The law of criminal contempt can impede the fundamental right to free speech and expression. For example, if there is a criticism about the manner in which a case is being conducted, a court may take offence and describe that criticism as tending to interfere with or obstruct the administration of justice. This will obviously prevent criticism because it is impossible to know how the court will react to a particular critical comment.

Now, with the recent decision of the Supreme Court in the Prashant Bhushan contempt case, criticism may not be taken lightly, but may be dealt with with “an iron hand”.

Is there a model of the contempt law anywhere in the world where the dignity of the court is preserved and, at the same time, the law is not weaponised against the right to free speech and expression?

I have no idea about this and cannot give an answer. But it is unlikely that there will be some kind of a model law on contempt of court. There is however a U.N. Drug Control Programme Model Mutual Assistance in Criminal Matters Bill, 2000, which deals with contempt of court during criminal investigations.

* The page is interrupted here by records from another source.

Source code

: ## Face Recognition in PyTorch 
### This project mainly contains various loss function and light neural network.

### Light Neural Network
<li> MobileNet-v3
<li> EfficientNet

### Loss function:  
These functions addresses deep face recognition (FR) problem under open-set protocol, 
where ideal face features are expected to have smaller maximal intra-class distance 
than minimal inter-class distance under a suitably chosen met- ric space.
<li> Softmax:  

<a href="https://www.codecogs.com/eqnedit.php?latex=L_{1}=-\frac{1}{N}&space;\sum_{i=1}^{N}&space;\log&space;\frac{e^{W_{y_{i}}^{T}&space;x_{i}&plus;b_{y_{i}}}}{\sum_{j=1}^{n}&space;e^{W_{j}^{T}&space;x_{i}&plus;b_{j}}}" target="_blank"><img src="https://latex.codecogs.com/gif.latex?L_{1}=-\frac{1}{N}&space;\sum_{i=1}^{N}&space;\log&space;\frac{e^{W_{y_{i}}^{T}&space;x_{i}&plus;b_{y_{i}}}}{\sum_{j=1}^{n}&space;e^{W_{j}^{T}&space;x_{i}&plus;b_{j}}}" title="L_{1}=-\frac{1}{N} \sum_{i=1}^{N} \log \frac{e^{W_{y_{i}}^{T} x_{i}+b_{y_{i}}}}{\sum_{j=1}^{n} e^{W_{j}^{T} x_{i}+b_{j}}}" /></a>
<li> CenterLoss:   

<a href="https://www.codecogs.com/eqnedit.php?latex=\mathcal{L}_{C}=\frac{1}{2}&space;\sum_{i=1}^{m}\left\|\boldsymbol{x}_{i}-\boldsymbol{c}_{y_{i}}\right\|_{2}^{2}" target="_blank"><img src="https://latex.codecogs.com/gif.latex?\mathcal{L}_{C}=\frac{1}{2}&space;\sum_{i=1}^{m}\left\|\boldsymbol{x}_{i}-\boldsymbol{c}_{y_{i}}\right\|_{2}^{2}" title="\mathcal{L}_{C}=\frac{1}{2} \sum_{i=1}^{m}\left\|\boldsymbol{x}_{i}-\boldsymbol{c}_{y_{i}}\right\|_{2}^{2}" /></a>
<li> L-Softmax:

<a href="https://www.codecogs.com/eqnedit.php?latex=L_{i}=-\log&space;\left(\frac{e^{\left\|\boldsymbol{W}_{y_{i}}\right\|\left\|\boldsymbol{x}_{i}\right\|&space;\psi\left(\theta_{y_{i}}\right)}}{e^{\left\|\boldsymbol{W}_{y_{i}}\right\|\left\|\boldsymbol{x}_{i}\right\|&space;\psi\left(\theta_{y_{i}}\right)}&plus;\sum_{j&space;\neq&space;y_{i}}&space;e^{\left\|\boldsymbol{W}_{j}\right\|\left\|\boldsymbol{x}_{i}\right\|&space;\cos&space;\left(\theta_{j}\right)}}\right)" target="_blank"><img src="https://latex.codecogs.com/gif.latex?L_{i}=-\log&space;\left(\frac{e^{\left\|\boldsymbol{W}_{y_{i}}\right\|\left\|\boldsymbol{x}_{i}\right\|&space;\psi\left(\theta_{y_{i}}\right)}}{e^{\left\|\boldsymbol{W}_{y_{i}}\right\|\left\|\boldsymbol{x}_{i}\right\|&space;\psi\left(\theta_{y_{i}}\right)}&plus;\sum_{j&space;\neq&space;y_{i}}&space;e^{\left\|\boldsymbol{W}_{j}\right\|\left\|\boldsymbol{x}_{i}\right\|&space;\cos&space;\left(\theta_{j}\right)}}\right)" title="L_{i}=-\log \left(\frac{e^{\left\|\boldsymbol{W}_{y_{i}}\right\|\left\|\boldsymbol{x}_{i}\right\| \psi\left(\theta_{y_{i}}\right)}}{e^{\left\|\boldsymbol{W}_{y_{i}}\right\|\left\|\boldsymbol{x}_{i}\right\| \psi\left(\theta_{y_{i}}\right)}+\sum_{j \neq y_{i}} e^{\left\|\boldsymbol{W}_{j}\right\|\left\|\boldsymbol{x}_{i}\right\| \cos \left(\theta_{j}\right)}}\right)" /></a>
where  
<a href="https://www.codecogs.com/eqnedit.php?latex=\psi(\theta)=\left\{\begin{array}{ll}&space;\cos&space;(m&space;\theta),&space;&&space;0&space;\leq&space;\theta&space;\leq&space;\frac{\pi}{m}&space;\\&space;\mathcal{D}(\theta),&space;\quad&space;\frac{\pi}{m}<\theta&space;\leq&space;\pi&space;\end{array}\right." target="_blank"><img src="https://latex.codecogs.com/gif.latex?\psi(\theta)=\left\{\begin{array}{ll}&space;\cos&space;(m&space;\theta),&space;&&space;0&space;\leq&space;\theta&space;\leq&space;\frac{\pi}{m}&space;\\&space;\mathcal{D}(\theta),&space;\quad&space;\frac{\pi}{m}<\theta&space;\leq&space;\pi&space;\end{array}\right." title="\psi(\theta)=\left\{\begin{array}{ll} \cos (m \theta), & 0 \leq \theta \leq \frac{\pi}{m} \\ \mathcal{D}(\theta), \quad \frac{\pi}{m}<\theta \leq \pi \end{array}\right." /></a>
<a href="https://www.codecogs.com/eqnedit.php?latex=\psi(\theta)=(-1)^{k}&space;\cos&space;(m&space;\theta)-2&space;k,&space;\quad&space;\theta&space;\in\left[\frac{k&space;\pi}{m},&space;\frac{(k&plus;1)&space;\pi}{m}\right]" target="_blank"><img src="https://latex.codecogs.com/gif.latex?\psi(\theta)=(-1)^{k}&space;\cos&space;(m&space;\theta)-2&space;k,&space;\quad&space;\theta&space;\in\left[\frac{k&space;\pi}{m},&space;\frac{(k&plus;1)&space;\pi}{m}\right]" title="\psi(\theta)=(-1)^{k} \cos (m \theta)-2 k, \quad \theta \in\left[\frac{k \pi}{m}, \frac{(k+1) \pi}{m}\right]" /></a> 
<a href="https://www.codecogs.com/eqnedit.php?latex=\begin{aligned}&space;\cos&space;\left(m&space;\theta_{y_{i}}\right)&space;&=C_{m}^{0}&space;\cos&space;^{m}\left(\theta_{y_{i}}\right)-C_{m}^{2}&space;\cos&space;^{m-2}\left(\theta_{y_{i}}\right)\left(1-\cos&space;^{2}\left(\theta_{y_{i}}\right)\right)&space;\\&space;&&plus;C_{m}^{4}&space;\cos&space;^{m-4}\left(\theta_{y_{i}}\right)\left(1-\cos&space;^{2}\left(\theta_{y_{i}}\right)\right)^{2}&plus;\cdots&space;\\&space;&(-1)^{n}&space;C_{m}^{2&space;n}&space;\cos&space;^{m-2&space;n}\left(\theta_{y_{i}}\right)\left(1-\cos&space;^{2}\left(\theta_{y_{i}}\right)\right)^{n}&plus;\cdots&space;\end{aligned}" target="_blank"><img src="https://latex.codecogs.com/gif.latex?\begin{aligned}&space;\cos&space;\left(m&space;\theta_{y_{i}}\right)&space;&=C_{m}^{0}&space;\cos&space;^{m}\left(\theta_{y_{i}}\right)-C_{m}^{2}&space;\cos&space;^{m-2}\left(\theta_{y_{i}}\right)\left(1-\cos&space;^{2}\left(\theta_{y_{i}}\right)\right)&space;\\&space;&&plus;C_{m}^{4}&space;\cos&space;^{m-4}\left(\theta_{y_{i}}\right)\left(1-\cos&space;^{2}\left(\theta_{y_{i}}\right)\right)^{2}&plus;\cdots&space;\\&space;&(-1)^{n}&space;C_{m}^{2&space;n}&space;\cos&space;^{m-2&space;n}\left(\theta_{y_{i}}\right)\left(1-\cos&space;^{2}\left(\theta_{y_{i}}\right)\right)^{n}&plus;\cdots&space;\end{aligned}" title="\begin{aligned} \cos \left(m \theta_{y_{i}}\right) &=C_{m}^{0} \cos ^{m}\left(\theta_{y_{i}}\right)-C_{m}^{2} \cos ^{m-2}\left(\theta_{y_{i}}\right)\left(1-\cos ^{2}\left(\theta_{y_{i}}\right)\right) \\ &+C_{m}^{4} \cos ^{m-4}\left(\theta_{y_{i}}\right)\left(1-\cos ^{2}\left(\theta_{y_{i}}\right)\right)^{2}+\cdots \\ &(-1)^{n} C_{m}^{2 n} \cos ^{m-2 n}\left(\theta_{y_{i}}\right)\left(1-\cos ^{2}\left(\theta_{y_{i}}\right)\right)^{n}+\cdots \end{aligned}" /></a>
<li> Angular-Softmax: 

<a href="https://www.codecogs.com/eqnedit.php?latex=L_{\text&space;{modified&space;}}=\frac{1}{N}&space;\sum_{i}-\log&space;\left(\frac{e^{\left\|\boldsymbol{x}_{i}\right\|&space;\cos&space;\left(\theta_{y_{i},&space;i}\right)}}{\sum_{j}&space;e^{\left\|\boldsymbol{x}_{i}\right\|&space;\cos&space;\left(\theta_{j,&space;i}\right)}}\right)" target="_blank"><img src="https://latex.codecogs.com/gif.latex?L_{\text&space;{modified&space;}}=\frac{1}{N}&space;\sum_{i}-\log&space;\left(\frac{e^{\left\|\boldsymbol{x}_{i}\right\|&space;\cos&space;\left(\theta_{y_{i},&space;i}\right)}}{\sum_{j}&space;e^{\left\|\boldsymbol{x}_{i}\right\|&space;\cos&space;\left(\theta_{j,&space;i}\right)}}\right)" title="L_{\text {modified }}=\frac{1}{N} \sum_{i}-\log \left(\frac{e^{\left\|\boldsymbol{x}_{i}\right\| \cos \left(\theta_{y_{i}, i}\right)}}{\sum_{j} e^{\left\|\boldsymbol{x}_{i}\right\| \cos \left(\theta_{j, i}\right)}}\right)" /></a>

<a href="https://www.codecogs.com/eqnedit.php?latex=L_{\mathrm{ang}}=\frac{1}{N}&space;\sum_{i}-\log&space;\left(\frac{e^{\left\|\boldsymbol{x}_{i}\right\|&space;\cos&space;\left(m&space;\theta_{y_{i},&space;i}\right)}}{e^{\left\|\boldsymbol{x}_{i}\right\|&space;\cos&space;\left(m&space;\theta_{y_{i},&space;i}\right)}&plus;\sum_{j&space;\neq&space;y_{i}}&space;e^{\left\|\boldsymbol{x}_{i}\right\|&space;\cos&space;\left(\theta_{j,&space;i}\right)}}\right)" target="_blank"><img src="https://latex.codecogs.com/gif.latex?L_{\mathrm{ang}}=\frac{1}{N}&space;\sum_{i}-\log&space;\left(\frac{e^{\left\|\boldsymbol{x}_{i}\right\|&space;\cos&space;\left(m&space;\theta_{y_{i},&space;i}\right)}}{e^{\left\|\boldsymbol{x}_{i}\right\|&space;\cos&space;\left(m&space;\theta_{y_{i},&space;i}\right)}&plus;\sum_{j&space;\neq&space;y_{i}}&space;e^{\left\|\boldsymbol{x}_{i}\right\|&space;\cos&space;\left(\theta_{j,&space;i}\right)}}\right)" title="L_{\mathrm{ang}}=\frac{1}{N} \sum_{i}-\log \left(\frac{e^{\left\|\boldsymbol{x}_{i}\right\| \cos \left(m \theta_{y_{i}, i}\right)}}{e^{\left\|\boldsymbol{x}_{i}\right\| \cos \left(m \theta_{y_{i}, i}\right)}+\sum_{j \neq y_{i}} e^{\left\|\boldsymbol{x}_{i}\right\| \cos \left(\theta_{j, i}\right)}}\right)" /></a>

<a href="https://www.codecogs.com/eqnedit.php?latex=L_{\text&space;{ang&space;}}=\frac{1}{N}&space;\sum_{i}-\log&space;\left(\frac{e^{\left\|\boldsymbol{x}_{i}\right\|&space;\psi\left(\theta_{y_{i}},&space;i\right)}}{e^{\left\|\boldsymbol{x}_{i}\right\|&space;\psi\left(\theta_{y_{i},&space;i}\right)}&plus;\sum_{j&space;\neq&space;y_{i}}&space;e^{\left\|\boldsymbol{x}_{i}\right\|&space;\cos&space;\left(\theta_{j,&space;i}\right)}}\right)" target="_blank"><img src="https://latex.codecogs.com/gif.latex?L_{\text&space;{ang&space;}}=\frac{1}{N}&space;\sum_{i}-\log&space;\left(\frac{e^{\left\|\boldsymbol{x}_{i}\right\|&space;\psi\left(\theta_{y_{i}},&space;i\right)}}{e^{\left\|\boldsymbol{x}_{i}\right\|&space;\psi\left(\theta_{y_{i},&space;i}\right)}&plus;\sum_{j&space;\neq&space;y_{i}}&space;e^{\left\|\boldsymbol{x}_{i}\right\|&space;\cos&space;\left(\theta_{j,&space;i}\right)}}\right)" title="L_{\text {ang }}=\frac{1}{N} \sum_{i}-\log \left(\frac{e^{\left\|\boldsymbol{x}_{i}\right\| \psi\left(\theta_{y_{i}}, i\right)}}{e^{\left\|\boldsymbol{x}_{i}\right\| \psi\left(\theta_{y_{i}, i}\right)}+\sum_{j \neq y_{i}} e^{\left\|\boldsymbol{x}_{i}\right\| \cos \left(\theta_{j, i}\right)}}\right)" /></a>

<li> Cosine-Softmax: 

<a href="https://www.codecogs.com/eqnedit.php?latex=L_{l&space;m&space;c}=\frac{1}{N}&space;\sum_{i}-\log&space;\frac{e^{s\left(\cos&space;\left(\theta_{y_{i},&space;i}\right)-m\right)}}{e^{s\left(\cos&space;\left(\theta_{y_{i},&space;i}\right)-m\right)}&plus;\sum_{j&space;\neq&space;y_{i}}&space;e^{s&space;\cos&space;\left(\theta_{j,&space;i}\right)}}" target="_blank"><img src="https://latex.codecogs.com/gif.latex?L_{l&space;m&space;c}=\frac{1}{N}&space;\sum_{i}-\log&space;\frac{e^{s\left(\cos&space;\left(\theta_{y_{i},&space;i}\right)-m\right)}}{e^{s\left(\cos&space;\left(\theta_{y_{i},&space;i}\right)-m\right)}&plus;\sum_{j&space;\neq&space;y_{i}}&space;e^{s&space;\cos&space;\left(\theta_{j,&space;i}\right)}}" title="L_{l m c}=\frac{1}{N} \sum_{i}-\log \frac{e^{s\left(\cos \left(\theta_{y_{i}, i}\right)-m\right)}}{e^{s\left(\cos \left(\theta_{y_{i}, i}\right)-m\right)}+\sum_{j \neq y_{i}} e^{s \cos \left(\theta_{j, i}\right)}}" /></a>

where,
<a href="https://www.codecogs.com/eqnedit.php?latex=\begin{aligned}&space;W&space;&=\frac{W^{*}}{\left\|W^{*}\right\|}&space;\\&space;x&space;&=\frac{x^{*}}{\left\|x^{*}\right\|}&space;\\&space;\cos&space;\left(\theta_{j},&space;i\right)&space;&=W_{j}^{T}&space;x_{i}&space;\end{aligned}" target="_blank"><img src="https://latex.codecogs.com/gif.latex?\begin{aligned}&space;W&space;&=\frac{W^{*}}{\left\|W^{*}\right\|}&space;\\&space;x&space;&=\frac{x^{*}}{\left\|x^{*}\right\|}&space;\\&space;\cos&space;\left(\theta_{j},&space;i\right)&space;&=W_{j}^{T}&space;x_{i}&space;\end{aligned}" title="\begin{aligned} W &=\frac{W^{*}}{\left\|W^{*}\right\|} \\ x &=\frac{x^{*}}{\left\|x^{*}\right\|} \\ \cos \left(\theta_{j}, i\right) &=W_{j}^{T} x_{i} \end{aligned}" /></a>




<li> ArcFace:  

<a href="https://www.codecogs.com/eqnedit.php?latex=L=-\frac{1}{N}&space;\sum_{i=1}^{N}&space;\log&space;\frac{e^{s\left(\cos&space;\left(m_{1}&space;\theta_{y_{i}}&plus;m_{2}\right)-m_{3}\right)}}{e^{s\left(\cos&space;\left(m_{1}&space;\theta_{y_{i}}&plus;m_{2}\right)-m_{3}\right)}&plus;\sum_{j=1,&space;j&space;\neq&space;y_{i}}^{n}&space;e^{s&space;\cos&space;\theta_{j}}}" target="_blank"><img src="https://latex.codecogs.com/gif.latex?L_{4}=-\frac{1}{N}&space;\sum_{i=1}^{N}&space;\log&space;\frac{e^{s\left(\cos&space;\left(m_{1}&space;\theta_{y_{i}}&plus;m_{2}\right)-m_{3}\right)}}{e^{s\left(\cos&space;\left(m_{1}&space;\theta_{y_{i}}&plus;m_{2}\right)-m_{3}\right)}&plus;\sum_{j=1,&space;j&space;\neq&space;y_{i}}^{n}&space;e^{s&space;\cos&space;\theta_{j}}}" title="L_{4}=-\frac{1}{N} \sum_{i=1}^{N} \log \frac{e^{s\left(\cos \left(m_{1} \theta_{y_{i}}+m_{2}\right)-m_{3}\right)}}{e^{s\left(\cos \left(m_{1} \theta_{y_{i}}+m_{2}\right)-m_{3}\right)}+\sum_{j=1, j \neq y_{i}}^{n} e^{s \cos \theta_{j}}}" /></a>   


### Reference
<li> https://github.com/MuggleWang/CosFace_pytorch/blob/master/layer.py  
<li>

In an explanatory statement, it is noted: “Contempt of court comprises an act of defiance of authority, of which failing to comply with a court order is one example. The punishment for contempt in most legal systems is a fine or committal to prison.”

Essentially, defiance of authority can be dealt with under the normal criminal law and failing to comply with a court order is civil contempt. If this distinction is maintained, a large part of the problem will be solved.

Recently, a member of the Bar made scathing remarks against you and other members of the judiciary following your observations on the Supreme Court in the migrant workers issue. The apex court took scant notice of this. It has been suggested that the member of the Bar was in contempt but the contempt law was not applied to him. Is the danger of a selective and arbitrary application of the contempt law inherent in the law itself?

There is a danger of a selective and arbitrary application of the contempt law in the sense that some judges may ignore an attempt to scandalise the court while others may not. The discretion is inherent and must be exercised judiciously by all judges and in a restrained manner, assuming for the purposes of this question that the law of criminal contempt continues to remain on the statute books.

Some clauses in Section 13 of the Contempt of Courts Act allow truth as a defence if it was in public interest and bona fide. Do you think courts give enough opportunity to those charged with contempt to establish the veracity or truthfulness of the act? And, in this particular case involving Prashant Bhushan, was adequate opportunity given to him?

My experience is that the courts do give enough opportunity to those charged with contempt of court to establish the veracity or truthfulness of the allegation. I have had occasion in the Supreme Court to deal with what appeared to be prima facie contempt of court but after hearing the alleged contemnor, we realised that there was some bona fide misunderstanding and the benefit of doubt was given to the alleged contemnor and the proceedings dropped. So, really it depends upon each case and each act complained of and no universal rule can be applied.

In the case of Prashant Bhushan, we need to first see whether any contempt was committed by him and then go into the veracity or truthfulness of the allegations. In my view he had only expressed his opinion and therefore there is no contempt committed by him. One may or may not agree with his opinion but surely he has a right to express that opinion.

Can two tweets of Prashant Bhushan shake the foundations of law and bring the administration of justice to disrepute? What is it exactly that brings the administration of justice into disrepute? Isn't freedom of speech and expression an integral component of the processes involving the administration of justice?

I don’t think the two tweets under consideration have brought the administration of justice into disrepute. It is difficult to accept that tweets can have such a massive impact as to shake the foundations of our justice delivery system. Our justice delivery system is set on firmer ground.